En Estados Unidos hay mujeres rabinas desde los años 70. Es algo relativamente nuevo, pero donde hay comunidades judías liberales y progresistas es común. En Chile no, lo que tiene que ver con lo conservadora que es la sociedad ahí. Hay sólo dos mujeres rabinas nacidas en Chile y las dos vivimos en la misma calle aquí en Boston.
Tengo marido y dos hijas, Alma, de ocho años, y Ariel, de dos. Hago una vida normal y una de las diferencias con otras religiones es que yo no estoy más cerca de Dios que la gente de mi comunidad. Estoy súper comprometida con la igualdad de género y cuando alguien me dice que mi marido me ayuda mucho, yo respondo: "No, no me ayuda, él hace sus obligaciones igual que yo las mías". Es más, por el tipo de trabajo que tengo, él hace más labores domésticas que yo.
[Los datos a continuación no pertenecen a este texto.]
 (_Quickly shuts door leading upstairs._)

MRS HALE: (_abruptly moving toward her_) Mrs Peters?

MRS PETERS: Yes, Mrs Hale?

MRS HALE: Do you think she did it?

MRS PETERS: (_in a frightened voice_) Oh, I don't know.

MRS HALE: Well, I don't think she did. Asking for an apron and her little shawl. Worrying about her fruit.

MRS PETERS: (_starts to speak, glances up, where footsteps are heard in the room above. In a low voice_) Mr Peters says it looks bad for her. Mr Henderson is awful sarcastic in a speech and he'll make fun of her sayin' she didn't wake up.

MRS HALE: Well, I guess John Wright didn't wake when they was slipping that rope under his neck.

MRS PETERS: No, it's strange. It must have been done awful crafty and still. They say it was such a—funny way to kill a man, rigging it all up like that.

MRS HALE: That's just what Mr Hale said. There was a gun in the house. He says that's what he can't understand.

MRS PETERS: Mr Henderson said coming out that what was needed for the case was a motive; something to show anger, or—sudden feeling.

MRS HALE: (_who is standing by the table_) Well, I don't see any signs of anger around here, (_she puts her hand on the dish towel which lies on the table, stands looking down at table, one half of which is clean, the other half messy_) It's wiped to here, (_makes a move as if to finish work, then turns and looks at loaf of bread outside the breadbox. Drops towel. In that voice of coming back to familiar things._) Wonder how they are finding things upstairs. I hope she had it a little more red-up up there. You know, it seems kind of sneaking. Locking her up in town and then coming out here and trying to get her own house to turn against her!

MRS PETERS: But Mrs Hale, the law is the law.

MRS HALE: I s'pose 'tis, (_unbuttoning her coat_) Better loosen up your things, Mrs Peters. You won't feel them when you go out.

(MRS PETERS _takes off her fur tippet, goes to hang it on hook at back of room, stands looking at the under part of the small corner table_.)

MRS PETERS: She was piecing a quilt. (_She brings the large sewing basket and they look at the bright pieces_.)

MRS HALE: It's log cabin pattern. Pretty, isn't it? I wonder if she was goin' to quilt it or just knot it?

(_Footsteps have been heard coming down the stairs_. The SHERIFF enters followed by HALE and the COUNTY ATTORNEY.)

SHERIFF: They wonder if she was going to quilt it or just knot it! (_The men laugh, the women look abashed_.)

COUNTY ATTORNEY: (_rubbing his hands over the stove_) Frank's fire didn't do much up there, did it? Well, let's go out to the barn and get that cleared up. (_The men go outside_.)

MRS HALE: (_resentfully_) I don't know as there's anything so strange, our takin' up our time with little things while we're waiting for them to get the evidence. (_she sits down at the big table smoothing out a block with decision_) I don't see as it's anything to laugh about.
Según nuestra tradición, la Torá, que es nuestra Biblia, se lee todos los fines de semana, pero puedo tomar el texto y conectarlo con la realidad. Últimamente hablo de lo que está pasando en este país. Desde antes de que Donald Trump fuera el presidente, lucho por la justicia social y este último año la he hecho una prioridad. He marchado en contra de las políticas migratorias que persiguen a los musulmanes y a quienes vienen de países vecinos sin documentos. Me han invitado a charlas con latinos y me doy cuenta de que tuve mucha suerte como migrante, me casé con un americano y mi proceso fue bastante fácil, por eso siento la obligación de usar mi voz de inmigrante, de latina y de rabina.
Lo mejor de ser rabina es poder acompañar a la gente desde un lugar profundo y espiritual, y ayudarla a conectarse con ese mundo.